Mayor Mitch Landrieu and representatives from the U.S. Coast Guard and BP faced questions from angry members of the crowd this evening at an "oil spill response open house" at the Pavillion of Two Sisters in the Botanical Gardens of City Park.
Landrieu parrying questions from members of the crowd this evening.
Landrieu was joined by representatives from the U.S. Coast Guard and BP in making opening remarks for the "expo," which was planned to allow citizens to meet one-on-one with experts gathered at stalls around the room to talk about wildlife, safety, fisheries, claims and other matters related to the disaster. But the mayor's introduction rapidly devolved into a series of rapid-fire exchanges with citizens from an activist group called The Emergency Committee to Stop the Gulf Oil Catastrophe.
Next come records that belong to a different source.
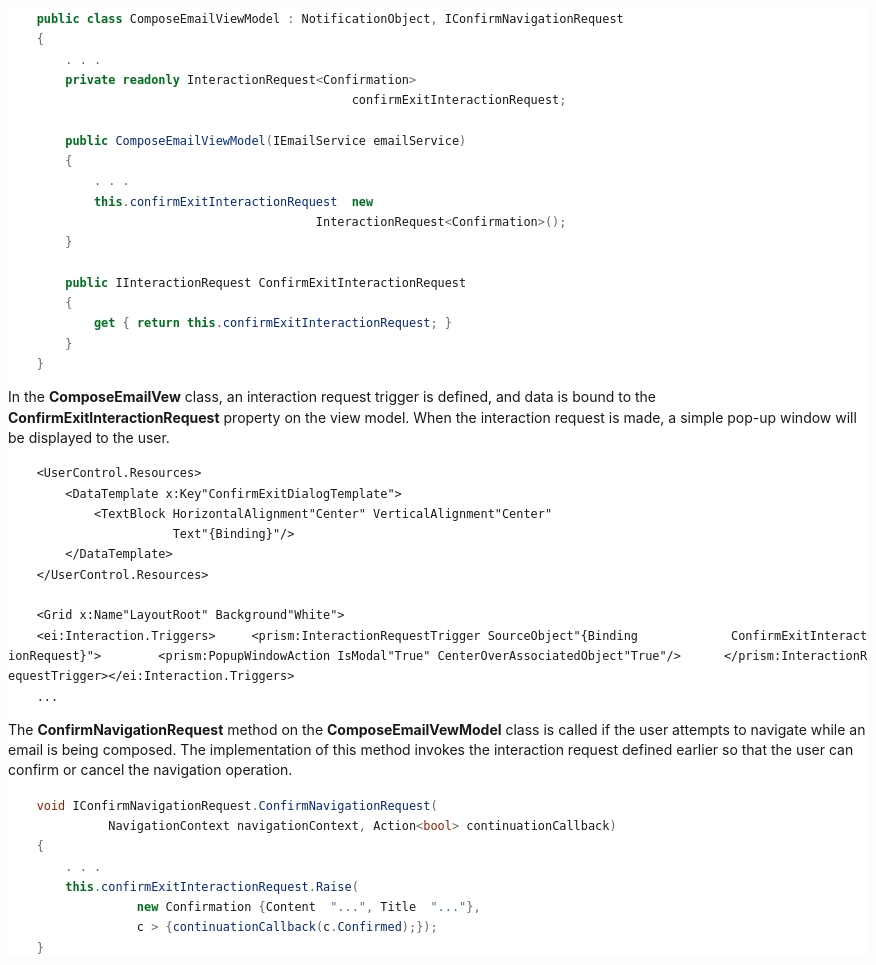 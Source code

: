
 ```C#
    public class ComposeEmailViewModel : NotificationObject, IConfirmNavigationRequest
    {
        . . .
        private readonly InteractionRequest<Confirmation>
                                                confirmExitInteractionRequest;

        public ComposeEmailViewModel(IEmailService emailService)
        {
            . . .
            this.confirmExitInteractionRequest  new
                                           InteractionRequest<Confirmation>();
        }

        public IInteractionRequest ConfirmExitInteractionRequest
        {
            get { return this.confirmExitInteractionRequest; }
        }
    }
```

In the **ComposeEmailVew** class, an interaction request trigger is defined, and data is bound to the **ConfirmExitInteractionRequest** property on the view model. When the interaction request is made, a simple pop-up window will be displayed to the user.

```XAML
    <UserControl.Resources>
        <DataTemplate x:Key"ConfirmExitDialogTemplate">
            <TextBlock HorizontalAlignment"Center" VerticalAlignment"Center"
                       Text"{Binding}"/>
        </DataTemplate>
    </UserControl.Resources>

    <Grid x:Name"LayoutRoot" Background"White">
    <ei:Interaction.Triggers>     <prism:InteractionRequestTrigger SourceObject"{Binding             ConfirmExitInteractionRequest}">        <prism:PopupWindowAction IsModal"True" CenterOverAssociatedObject"True"/>      </prism:InteractionRequestTrigger></ei:Interaction.Triggers>
    ...
```

The **ConfirmNavigationRequest** method on the **ComposeEmailVewModel** class is called if the user attempts to navigate while an email is being composed. The implementation of this method invokes the interaction request defined earlier so that the user can confirm or cancel the navigation operation.

```C#
    void IConfirmNavigationRequest.ConfirmNavigationRequest(
              NavigationContext navigationContext, Action<bool> continuationCallback)
    {
        . . .
        this.confirmExitInteractionRequest.Raise(
                  new Confirmation {Content  "...", Title  "..."},
                  c > {continuationCallback(c.Confirmed);});
    }
```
"You're saying this is about information but you're shutting people down," said Larry Everest, interrupting Landrieu. "I've been to these where there's a lot of B.S."
Everest said he didn't like the open expo format, and that he wanted citizens to have the opportunity to ask questions of Landrieu, BP, and the U.S. Coast Guard in a press conference format where people could ask questions that the crowd could all hear.
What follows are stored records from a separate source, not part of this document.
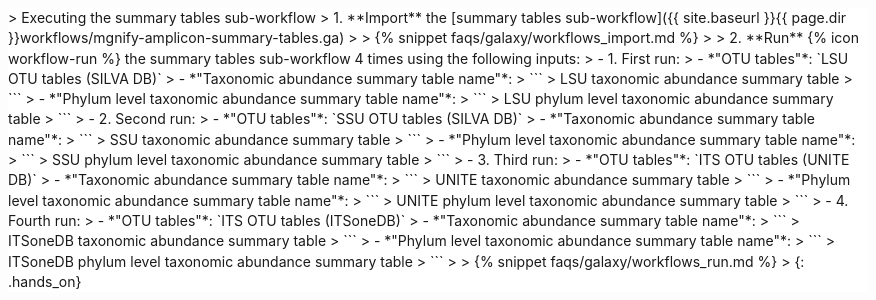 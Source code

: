 <div class="Executing-subworkflows-using-own-data" markdown="1">
> <hands-on-title>Executing the summary tables sub-workflow</hands-on-title>
> 1. **Import** the [summary tables sub-workflow]({{ site.baseurl }}{{ page.dir }}workflows/mgnify-amplicon-summary-tables.ga)
>
>    {% snippet faqs/galaxy/workflows_import.md %}
>
> 2. **Run** {% icon workflow-run %} the summary tables sub-workflow 4 times using the following inputs:
>    - 1. First run:
>         - *"OTU tables"*: `LSU OTU tables (SILVA DB)`
>         - *"Taxonomic abundance summary table name"*:
>           ```
>           LSU taxonomic abundance summary table
>           ```
>         - *"Phylum level taxonomic abundance summary table name"*:
>           ```
>           LSU phylum level taxonomic abundance summary table
>           ```
>    - 2. Second run:
>         - *"OTU tables"*: `SSU OTU tables (SILVA DB)`
>         - *"Taxonomic abundance summary table name"*:
>           ```
>           SSU taxonomic abundance summary table
>           ```
>         - *"Phylum level taxonomic abundance summary table name"*:
>           ```
>           SSU phylum level taxonomic abundance summary table
>           ```
>    - 3. Third run:
>         - *"OTU tables"*: `ITS OTU tables (UNITE DB)`
>         - *"Taxonomic abundance summary table name"*:
>           ```
>           UNITE taxonomic abundance summary table
>           ```
>         - *"Phylum level taxonomic abundance summary table name"*:
>           ```
>           UNITE phylum level taxonomic abundance summary table
>           ```
>    - 4. Fourth run:
>         - *"OTU tables"*: `ITS OTU tables (ITSoneDB)`
>         - *"Taxonomic abundance summary table name"*:
>           ```
>           ITSoneDB taxonomic abundance summary table
>           ```
>         - *"Phylum level taxonomic abundance summary table name"*:
>           ```
>           ITSoneDB phylum level taxonomic abundance summary table
>           ```
>
>    {% snippet faqs/galaxy/workflows_run.md %}
>
{: .hands_on}
</div>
"If everybody will conduct themselves with civility and ask a question, then allow somebody to respond, then I'm sure they'll be happy to do that," Landrieu responded.
Another citizen asked what the mayor thought of a recent pledge by Sen. Mary Landrieu that offshore drilling is safe. "I can't answer questions for Senator Landrieu, she's not here, my name is Mitch Landrieu, she's the United States Senator," the mayor responded, to some applause from the crowd. "Well, obviously, the BP drill rig was not safe. That's fair enough? We agree on that?"
Representatives of the Coast Guard said dispersants like Corexit are the best option available, and faced several follow-up questions on that issue. Then Larry Thomas from BP apologized for the spill on his company's behalf.
"Oh, please don't apologize any more," said another of the crowd. "That's just stupid."
"I apologize on behalf of BP," Thomas repeated.
The citizens' group is making seven demands: Stop oil drilling in the Gulf of Mexico; Immediately end the use of dispersants; Allocate resources to compensate those affected; No gag orders on the people cleaning up the spill; Full mobilization of scientists; Provide medical services for those affected.
The back-and-forth continued for about 10 minutes as TV cameras rolled, becoming increasingly chaotic, with nobody seeming entirely sure who was required to answer which questions, and the mayor looking on as another citizen, Lauren Goldfinch, asked whether BP is going to be around in 20 years to deal with possible cancers related to the spill.
BP will be around, said Thomas.
"Now, there are two possibilities," said Landrieu, wrapping up. "Answer questions from five people, or give the people of the city the opportunity to go to one of the 18 booths to get their questions answered."
Landrieu's staff then slowly escorted the mayor to the door, stopping several times to answer more questions from citizens and a bevy of journalists.